Stored dataset items:

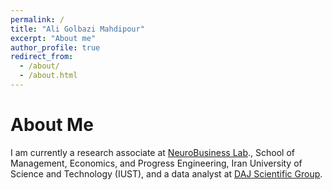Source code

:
```yaml
---
permalink: /
title: "Ali Golbazi Mahdipour"
excerpt: "About me"
author_profile: true
redirect_from: 
  - /about/
  - /about.html
---
```

About Me
======
I am currently a research associate at [NeuroBusiness Lab](https://neurobusinesslab.net/)., School of Management, Economics, and Progress Engineering, Iran University of Science and Technology (IUST), and a data analyst at [DAJ Scientific Group](https://daj-scientific.net/).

_Task prompt:_
Reproduce the records, all of them, word for word; omit the pictures.

_Reply:_
Source code

:
```yaml
---
permalink: /
title: "Ali Golbazi Mahdipour"
excerpt: "About me"
author_profile: true
redirect_from: 
  - /about/
  - /about.html
---
```

About Me
======
I am currently a research associate at [NeuroBusiness Lab](https://neurobusinesslab.net/)., School of Management, Economics, and Progress Engineering, Iran University of Science and Technology (IUST), and a data analyst at [DAJ Scientific Group](https://daj-scientific.net/).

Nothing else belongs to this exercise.